Mine has a pretty deep load on it; It'll be summer before I can get it out

__
Image uploading. Refresh page to view


----------



## Piecemaker (Nov 15, 2007)

fshr4life said:


> Just curious - as I watch the wet, heavy snow pile higher and higher on the roof of my 270BH right now, how much can a travel trailer withstand? When should I break out the ladder and try to start getting it off of there?
> 
> JD


JD

I would guess this question came up since we are no doubt both in the Nor'easter.

My thoughts are that if my tt can hold the 3 full tanks,water, black and grey, about 130 gallons and they say I can sleep up to 7-8+ people then 2 feet of snow with empty tanks and no people would near equal out. They say an inch of rain equals a foot of snow. So 2 feet of snow is like 2 inches of rain. Maybe someone will step forward with the math end of it.
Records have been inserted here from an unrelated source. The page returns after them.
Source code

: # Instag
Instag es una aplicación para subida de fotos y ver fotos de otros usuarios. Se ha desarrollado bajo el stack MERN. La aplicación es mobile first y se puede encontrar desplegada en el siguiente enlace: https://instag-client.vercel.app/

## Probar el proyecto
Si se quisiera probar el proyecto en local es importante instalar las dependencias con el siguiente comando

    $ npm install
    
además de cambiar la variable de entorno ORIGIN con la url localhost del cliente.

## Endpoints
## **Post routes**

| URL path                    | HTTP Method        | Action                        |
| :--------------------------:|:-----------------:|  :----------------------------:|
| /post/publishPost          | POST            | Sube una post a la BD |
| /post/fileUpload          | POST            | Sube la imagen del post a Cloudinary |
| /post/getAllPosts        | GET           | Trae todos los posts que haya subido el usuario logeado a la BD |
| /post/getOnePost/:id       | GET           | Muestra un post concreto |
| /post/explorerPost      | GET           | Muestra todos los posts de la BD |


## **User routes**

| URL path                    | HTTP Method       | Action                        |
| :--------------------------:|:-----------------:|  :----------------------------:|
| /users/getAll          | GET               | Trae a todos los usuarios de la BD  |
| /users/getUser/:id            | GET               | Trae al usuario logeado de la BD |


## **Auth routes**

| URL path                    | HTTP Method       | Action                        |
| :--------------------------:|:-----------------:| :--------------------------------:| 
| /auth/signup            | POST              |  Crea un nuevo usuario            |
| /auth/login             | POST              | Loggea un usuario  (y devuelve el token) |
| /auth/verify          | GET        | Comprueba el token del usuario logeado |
I used to worry about it but don't anymore.

( i took up flyfishing last year. PM me if you like)

Brian


----------



## Nathan (Jan 2, 2007)

Piecemakers said:


> Just curious - as I watch the wet, heavy snow pile higher and higher on the roof of my 270BH right now, how much can a travel trailer withstand? When should I break out the ladder and try to start getting it off of there?
> 
> JD


JD

I would guess this question came up since we are no doubt both in the Nor'easter.

My thoughts are that if my tt can hold the 3 full tanks,water, black and grey, about 130 gallons and they say I can sleep up to 7-8+ people then 2 feet of snow with empty tanks and no people would near equal out. They say an inch of rain equals a foot of snow. So 2 feet of snow is like 2 inches of rain. Maybe someone will step forward with the math end of it. I used to worry about it but don't anymore.

( i took up flyfishing last year. PM me if you like)

Brian
[/quote]
The concern wouldn't be tires and springs, but rather the roof. So 2" deep x 8' wide x 28' long is 37.33 cubic feet of water (~1 cubic meter for those of you from the north...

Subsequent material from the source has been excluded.